2025年11月度、主要外食動向調査 フードコンサルティング

2026.02.02 564号 05面

 ●48ヵ月連続で昨対増収を達成

 日本フードサービス協会が発表した外食産業市場動向調査によると、2025年11月度売上は、前年同月比108.7%となり、48ヵ月連続の増加を記録した。

 11月は、昨年と比べ休日が1日、土曜日も1日多く、秋の行楽シーズンを利用した外食機会の増加や、インバウンド客の増加も続き、客数は前年同月比4.2%増、客単価は4.4%増となった。

 業態別では前年対比を下回った業態は、6月30業態、7月13業態、8月6業態、9月36業態と続き、10月は24業態、11月は14業態となった。

 ●2026年の外食トレンド

 2023年のコロナ明けから早3年。26年は外食業界にとってどんな1年になるのだろうか。今回は、昨年からの状況変化を踏まえ、筆者が予想する26年の外食トレンドを追ってみた。

 (1)パーソナライズ化

 「グルテンフリー」、「ヴィーガン」、「腸活」などの選択肢が、一部の専門店だけでなく、大手チェーンの標準メニューに組み込まれ始めている。来店客個々人の嗜好や体調に合わせたメニューのニーズが高まる気配だ。

 (2)ノンアル・低アル志向

 若年層や女性客に加え、シニア世代でも「あえて飲まない層」が拡大しており、高品質なクラフトティーやモクテル(ノンアルコールカクテル)を提供する業態が伸びている。

 (3)AIメニュー開発

 生成AIを活用した、これまでにないメニューや、先々のトレンドを予想したメニューが増えている。「透明プリン」や「宝石スイーツ」など、視覚的に新しい、映えるメニューが話題を呼ぶ傾向がみられる。

 (4)ダイナミック・プライシングの定着

 AIが需要を予測し、繁忙時間帯と閑散時間帯で価格を変えるシステムを採用する店舗が、徐々に広まっている。ピークタイムの混雑分散と、収益最大化を同時に実現できる。

 (5)調理プロセスの見せる化

 カウンター席の人気がさらに高まり、調理プロセスそのものをショーとして見せるスタイルが加速。
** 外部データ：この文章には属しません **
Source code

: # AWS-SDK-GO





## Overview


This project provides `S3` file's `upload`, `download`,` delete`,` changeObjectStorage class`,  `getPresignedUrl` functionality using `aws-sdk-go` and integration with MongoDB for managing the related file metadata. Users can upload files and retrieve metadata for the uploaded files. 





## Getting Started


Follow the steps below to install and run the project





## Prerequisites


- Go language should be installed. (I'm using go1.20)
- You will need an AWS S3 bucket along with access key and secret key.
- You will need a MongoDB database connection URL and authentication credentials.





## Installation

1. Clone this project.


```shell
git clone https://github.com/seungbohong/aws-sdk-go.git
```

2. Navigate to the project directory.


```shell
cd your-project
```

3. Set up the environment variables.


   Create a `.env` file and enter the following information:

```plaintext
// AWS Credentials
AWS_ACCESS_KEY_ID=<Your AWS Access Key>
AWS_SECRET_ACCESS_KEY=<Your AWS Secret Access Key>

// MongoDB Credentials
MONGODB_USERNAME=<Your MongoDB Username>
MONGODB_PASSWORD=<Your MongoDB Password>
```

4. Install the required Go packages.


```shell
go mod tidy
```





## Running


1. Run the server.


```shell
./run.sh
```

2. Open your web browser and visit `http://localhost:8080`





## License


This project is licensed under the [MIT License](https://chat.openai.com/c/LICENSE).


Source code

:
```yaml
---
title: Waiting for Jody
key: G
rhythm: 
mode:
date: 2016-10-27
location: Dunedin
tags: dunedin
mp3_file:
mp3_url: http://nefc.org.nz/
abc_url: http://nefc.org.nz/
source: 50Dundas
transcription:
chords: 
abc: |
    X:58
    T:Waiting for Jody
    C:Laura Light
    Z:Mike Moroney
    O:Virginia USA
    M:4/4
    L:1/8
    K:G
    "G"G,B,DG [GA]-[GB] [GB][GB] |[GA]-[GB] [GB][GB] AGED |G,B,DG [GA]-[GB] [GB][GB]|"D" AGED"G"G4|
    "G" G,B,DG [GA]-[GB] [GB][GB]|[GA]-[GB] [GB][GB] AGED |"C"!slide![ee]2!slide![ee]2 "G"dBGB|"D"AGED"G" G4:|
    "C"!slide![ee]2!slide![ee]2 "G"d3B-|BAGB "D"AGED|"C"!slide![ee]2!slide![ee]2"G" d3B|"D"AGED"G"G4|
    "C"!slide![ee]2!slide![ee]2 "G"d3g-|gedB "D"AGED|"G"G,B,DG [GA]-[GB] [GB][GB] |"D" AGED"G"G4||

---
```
高級店だけでなく、カジュアルな居酒屋でも炙り料理を「目の前で仕上げる」演出などが人気となり集客に直結。

 (6)会員化の工夫

 人気店では、会員(店舗のファン)限定メニューに加え、特定日(曜日)は会員のみ利用可能とする、トップシェフとのシークレット懇親会へのご招待など、固定ファンに徹底して寄り添い、高単価のリピート化に繋げる動きがみられる。

 (7)「プラントベース」食品

 ヴィーガンやベジタリアン対応は「特別なメニュー」ではなく、グランドメニューの中に当たり前のように存在する選択肢に。大手牛丼チェーンやファミレスでも、植物性タンパク質のメニューが常設されている。

 (8)ムスリム対応(ハラル)の拡大

 政治的な影響もあり、従来の中華圏からのインバウンドが減少する傾向。代わって東南アジアからの観光客増加に伴い、厳格なハラル認証までいかなくとも、「ポークフリー・アルコールフリー」を明確に表示する店舗が激増する。